On Dec. 19, 2021, I set out on my own Antarctic journey aboard the Endurance. Not the original one—a team of researchers just found her at the bottom of the Weddell Sea. I sailed aboard the National Geographic Endurance, one of the newest members of the luxury adventure cruise company Lindblad Expeditions’ fleet. An eight-deck, 126-passenger polar-class ship, it’s equipped with two hot tubs, a spa and a library-slash-bar where waitstaff served scrumptious little tea sandwiches every day at 4 p.m. I was traveling with my dad, his wife, my sister and her husband. My objectives: Spend time with my family and meet as many penguins as possible.

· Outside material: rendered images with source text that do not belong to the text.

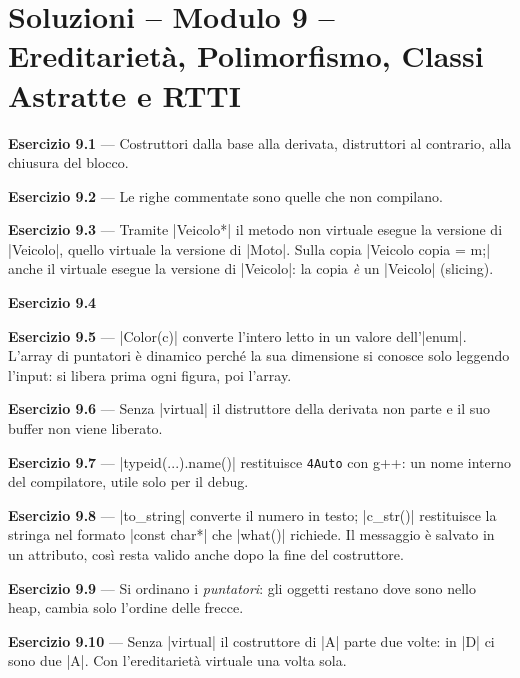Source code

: \chapter{Soluzioni -- Modulo 9 -- Ereditarietà, Polimorfismo, Classi Astratte e RTTI}

\textbf{Esercizio 9.1} --- Costruttori dalla base alla derivata, distruttori al
contrario, alla chiusura del blocco.

\textbf{Esercizio 9.2} --- Le righe commentate sono quelle che non compilano.

\textbf{Esercizio 9.3} --- Tramite \cc|Veicolo*| il metodo non virtuale esegue la
versione di \cc|Veicolo|, quello virtuale la versione di \cc|Moto|. Sulla copia
\cc|Veicolo copia = m;| anche il virtuale esegue la versione di \cc|Veicolo|: la copia
\emph{è} un \cc|Veicolo| (slicing).

\textbf{Esercizio 9.4}

\textbf{Esercizio 9.5} --- \cc|Color(c)| converte l'intero letto in un valore
dell'\cc|enum|. L'array di puntatori è dinamico perché la sua dimensione si conosce solo
leggendo l'input: si libera prima ogni figura, poi l'array.

\textbf{Esercizio 9.6} --- Senza \cc|virtual| il distruttore della derivata non parte e
il suo buffer non viene liberato.

\textbf{Esercizio 9.7} --- \cc|typeid(...).name()| restituisce \texttt{4Auto} con g++:
un nome interno del compilatore, utile solo per il debug.

\textbf{Esercizio 9.8} --- \cc|to_string| converte il numero in testo; \cc|c_str()|
restituisce la stringa nel formato \cc|const char*| che \cc|what()| richiede. Il messaggio
è salvato in un attributo, così resta valido anche dopo la fine del costruttore.

\textbf{Esercizio 9.9} --- Si ordinano i \emph{puntatori}: gli oggetti restano dove
sono nello heap, cambia solo l'ordine delle frecce.

\textbf{Esercizio 9.10} --- Senza \cc|virtual| il costruttore di \cc|A| parte due volte:
in \cc|D| ci sono due \cc|A|. Con l'ereditarietà virtuale una volta sola.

Back in September of 2019, my dad texted me to ask if I could swing a 12-day family vacation in Antarctica the following December (which is Antarctic summer, so no risk of a Shackleton “getting trapped in the ice and being stranded for a year” scenario). I didn’t even know going to Antarctica was a thing. It is, apparently—a big one. “It’s a bucket-list trip,” said Matt Nilsson, a senior product executive at tour operator Audley Travel. “After lockdowns, people are thinking, ‘Let’s get back out there and do it big.’ Antarctica is an obvious choice for that.” Possibly the ultimate bucket-list trip, Antarctica lets truly well-traveled types step onto their seventh continent and earn some major bragging rights. Others, said Sheri Bluestein, my voyage’s expedition leader, go because they are “curious about the world around them and are worried about climate change.” I did hear more than a few guests give the bleak “we wanted to see Antarctica while it’s still here” explanation.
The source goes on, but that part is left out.